_Task requirements_:
Exactly the lines from the top of the records below through the one containing "This motivates us" must be set down, with no line added or dropped.

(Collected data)
────

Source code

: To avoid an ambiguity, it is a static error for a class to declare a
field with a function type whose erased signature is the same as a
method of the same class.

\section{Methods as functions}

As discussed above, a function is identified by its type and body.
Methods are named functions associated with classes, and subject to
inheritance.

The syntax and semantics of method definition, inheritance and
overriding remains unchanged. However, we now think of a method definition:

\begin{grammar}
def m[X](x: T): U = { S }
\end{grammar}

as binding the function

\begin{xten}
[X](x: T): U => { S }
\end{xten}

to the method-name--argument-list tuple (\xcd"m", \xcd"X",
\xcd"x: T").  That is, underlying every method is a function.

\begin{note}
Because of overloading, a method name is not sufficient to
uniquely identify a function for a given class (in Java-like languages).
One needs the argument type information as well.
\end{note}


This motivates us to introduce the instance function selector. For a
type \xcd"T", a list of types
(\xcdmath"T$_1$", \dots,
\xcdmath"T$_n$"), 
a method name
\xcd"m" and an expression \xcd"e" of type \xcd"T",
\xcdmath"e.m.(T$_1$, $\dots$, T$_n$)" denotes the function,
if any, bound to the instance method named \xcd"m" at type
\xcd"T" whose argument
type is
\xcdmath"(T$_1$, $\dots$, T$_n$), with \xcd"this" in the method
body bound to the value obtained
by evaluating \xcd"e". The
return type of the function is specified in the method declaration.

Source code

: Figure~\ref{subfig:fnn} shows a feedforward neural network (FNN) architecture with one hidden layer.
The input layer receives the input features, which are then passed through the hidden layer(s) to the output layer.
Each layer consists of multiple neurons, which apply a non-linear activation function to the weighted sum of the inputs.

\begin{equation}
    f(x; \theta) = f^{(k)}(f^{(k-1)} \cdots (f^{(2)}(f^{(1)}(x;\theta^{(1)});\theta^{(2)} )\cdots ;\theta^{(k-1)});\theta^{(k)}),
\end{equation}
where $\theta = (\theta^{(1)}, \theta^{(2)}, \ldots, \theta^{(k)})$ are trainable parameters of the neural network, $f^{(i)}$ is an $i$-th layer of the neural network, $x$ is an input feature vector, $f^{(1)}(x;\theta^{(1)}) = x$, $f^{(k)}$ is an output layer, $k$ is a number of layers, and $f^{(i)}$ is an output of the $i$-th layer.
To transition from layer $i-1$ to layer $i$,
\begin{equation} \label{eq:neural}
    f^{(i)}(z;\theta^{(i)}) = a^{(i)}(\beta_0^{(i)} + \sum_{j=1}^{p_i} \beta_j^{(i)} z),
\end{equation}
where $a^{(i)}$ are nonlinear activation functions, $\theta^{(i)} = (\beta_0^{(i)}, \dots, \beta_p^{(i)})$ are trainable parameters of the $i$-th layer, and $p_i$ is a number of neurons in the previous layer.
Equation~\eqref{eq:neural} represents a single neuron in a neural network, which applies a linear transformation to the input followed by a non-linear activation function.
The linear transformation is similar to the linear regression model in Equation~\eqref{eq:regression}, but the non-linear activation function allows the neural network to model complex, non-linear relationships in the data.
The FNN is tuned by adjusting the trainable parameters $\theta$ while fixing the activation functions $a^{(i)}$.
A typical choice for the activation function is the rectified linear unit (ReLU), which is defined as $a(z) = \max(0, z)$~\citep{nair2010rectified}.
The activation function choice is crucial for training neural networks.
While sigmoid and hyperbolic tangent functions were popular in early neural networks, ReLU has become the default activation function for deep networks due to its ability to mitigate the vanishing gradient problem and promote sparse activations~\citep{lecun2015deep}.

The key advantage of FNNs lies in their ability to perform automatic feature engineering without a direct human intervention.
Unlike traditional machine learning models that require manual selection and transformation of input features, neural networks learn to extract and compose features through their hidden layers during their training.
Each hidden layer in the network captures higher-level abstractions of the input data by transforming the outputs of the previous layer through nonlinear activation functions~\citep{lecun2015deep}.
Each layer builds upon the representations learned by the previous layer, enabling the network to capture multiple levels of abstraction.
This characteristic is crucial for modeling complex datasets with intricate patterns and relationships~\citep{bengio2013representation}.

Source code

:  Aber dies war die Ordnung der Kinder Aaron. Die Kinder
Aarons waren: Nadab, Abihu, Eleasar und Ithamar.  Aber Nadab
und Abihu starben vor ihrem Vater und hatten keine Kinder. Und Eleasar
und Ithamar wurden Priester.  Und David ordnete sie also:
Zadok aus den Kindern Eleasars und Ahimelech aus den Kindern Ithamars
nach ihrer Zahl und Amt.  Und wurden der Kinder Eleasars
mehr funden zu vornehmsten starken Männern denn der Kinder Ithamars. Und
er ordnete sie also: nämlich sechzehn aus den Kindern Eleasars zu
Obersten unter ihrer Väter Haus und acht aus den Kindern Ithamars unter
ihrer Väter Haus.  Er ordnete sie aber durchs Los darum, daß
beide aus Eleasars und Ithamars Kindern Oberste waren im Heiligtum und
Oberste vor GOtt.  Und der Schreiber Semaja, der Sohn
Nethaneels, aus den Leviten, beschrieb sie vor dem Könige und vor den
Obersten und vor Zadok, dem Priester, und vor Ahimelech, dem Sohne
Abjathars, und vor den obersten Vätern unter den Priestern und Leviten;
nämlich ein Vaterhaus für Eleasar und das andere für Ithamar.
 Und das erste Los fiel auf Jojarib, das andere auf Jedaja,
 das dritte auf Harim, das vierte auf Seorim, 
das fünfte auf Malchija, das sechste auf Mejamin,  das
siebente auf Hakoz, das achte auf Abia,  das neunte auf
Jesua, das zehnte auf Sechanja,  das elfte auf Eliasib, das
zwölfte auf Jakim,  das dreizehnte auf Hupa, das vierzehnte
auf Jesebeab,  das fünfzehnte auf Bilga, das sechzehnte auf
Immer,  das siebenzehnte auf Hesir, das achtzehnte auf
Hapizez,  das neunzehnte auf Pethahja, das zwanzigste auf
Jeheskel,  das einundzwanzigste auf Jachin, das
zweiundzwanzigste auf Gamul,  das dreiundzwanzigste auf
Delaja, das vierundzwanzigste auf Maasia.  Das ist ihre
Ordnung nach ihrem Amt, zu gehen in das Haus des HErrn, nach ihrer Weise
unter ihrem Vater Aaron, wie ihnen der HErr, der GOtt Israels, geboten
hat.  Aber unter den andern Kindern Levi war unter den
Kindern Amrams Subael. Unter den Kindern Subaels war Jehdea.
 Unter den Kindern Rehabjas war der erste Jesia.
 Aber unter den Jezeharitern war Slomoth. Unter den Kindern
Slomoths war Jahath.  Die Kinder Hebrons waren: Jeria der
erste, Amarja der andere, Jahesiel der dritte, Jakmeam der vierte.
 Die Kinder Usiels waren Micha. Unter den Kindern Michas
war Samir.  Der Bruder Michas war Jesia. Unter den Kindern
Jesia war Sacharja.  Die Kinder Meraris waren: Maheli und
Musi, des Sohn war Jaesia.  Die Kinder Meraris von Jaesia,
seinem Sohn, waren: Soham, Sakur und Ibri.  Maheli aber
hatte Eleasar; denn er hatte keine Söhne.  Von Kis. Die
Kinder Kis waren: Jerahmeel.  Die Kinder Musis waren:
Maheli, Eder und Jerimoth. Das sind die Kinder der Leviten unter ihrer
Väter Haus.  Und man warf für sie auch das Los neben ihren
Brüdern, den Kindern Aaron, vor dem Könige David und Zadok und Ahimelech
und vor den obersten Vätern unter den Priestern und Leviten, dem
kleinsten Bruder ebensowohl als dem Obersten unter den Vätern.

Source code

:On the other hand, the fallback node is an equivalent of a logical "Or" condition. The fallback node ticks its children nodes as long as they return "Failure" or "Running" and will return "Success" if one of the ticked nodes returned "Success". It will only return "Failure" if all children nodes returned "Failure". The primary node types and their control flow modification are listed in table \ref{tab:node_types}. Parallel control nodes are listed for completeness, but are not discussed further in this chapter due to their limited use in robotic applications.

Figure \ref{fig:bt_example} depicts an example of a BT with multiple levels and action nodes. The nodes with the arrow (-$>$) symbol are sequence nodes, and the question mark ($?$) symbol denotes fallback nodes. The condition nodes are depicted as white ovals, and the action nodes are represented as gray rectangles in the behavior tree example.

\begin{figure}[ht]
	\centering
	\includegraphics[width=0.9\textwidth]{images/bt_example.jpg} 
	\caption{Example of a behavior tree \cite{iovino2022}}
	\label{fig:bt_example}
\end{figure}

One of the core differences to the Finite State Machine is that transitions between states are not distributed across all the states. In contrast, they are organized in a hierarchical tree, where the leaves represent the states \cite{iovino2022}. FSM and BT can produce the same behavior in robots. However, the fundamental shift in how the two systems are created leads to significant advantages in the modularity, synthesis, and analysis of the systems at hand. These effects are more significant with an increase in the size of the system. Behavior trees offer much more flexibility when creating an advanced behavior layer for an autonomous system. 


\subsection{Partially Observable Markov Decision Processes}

────

_Response area_:
Source code

: To avoid an ambiguity, it is a static error for a class to declare a
field with a function type whose erased signature is the same as a
method of the same class.

\section{Methods as functions}

As discussed above, a function is identified by its type and body.
Methods are named functions associated with classes, and subject to
inheritance.

The syntax and semantics of method definition, inheritance and
overriding remains unchanged. However, we now think of a method definition:

\begin{grammar}
def m[X](x: T): U = { S }
\end{grammar}

as binding the function

\begin{xten}
[X](x: T): U => { S }
\end{xten}

to the method-name--argument-list tuple (\xcd"m", \xcd"X",
\xcd"x: T").  That is, underlying every method is a function.

\begin{note}
Because of overloading, a method name is not sufficient to
uniquely identify a function for a given class (in Java-like languages).
One needs the argument type information as well.
\end{note}


This motivates us to introduce the instance function selector. For a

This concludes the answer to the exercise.